The top Republican on the Senate Homeland Security Committee urged the Obama administration on Wednesday to "immediately" raise the terror threat level.

Sen. Susan Collins (R-Maine), the ranking member of the Senate Homeland Security Committee, said she spoke to Homeland Security Secretary Janet Napolitano to urge raising the threat level.

Collins said she told Napolitano it would be "prudent for administration to immediately elevate the terror threat level until we can review the materials that we found in Osama's compound" on ABC's "Top Line" webcast.

Bin Laden was killed Sunday in Pakistan during a U.S. assault. During the raid, a reputed "treasure trove" of intelligence was seized from the compound in which bin Laden was hiding.

Senior lawmakers have warned of retributive terrorist attacks in the short-term, and Collins suggested raising the threat level under the new system, which issues two-week warnings of attacks.

The oft-criticized color-coded threat advisory system was replaced in April by the new National Terrorism Advisory System, which functions from a baseline understanding that the U.S. is always under the threat of attack and therefore always on alert.

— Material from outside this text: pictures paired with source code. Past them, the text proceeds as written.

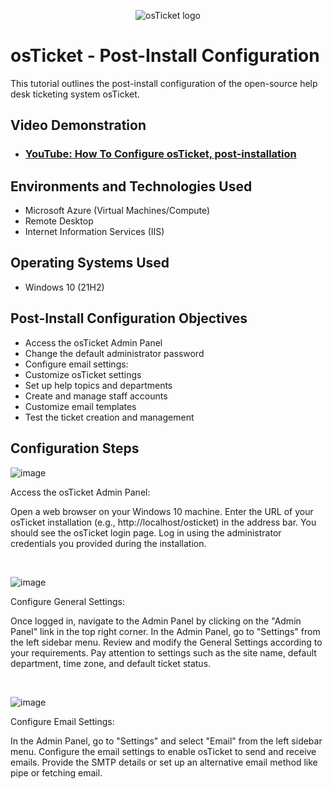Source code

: <p align="center">
<img src="https://i.imgur.com/Clzj7Xs.png" alt="osTicket logo"/>
</p>

<h1>osTicket - Post-Install Configuration</h1>
This tutorial outlines the post-install configuration of the open-source help desk ticketing system osTicket.<br />


<h2>Video Demonstration</h2>

- ### [YouTube: How To Configure osTicket, post-installation](https://www.youtube.com)

<h2>Environments and Technologies Used</h2>

- Microsoft Azure (Virtual Machines/Compute)
- Remote Desktop
- Internet Information Services (IIS)

<h2>Operating Systems Used </h2>

- Windows 10</b> (21H2)

<h2>Post-Install Configuration Objectives</h2>

- Access the osTicket Admin Panel
- Change the default administrator password
- Configure email settings:
- Customize osTicket settings
- Set up help topics and departments
- Create and manage staff accounts
- Customize email templates
- Test the ticket creation and management

<h2>Configuration Steps</h2>

<p>

![image](https://github.com/ChanteWright/post-install-config/assets/138072479/53b393fe-ea42-433c-87bf-29838c38cac6)

</p>
<p>
Access the osTicket Admin Panel:

Open a web browser on your Windows 10 machine.
Enter the URL of your osTicket installation (e.g., http://localhost/osticket) in the address bar.
You should see the osTicket login page.
Log in using the administrator credentials you provided during the installation.
</p>
<br />

<p>

  ![image](https://github.com/ChanteWright/post-install-config/assets/138072479/077a85e2-2a96-40e7-a59b-8ced4f81482f)

</p>
<p>
Configure General Settings:

Once logged in, navigate to the Admin Panel by clicking on the "Admin Panel" link in the top right corner.
In the Admin Panel, go to "Settings" from the left sidebar menu.
Review and modify the General Settings according to your requirements.
Pay attention to settings such as the site name, default department, time zone, and default ticket status.
</p>
<br />

<p>

  ![image](https://github.com/ChanteWright/post-install-config/assets/138072479/aa8c2c10-c0aa-4fbc-b5d6-cb6427aeeafb)

</p>
<p>
Configure Email Settings:

In the Admin Panel, go to "Settings" and select "Email" from the left sidebar menu.
Configure the email settings to enable osTicket to send and receive emails.
Provide the SMTP details or set up an alternative email method like pipe or fetching email.
</p>
<br />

If a specific threat emerges, however, the alert level can be raised to an “elevated” status, or, judging by the specific threat, an “imminent” status. The system does not require that a threat be considered "elevated" before being designated "imminent."

"Under the new system, it's raised in two-week intervals. That would give us time to make an assessment of whether we're at immediate risk," Collins said. "Just to be on the prudent side, just for the next two weeks, I would raise the terror threat level."


This story was corrected at 6:15 p.m. because the nation is not now at an "elevated" threat level, as was suggested.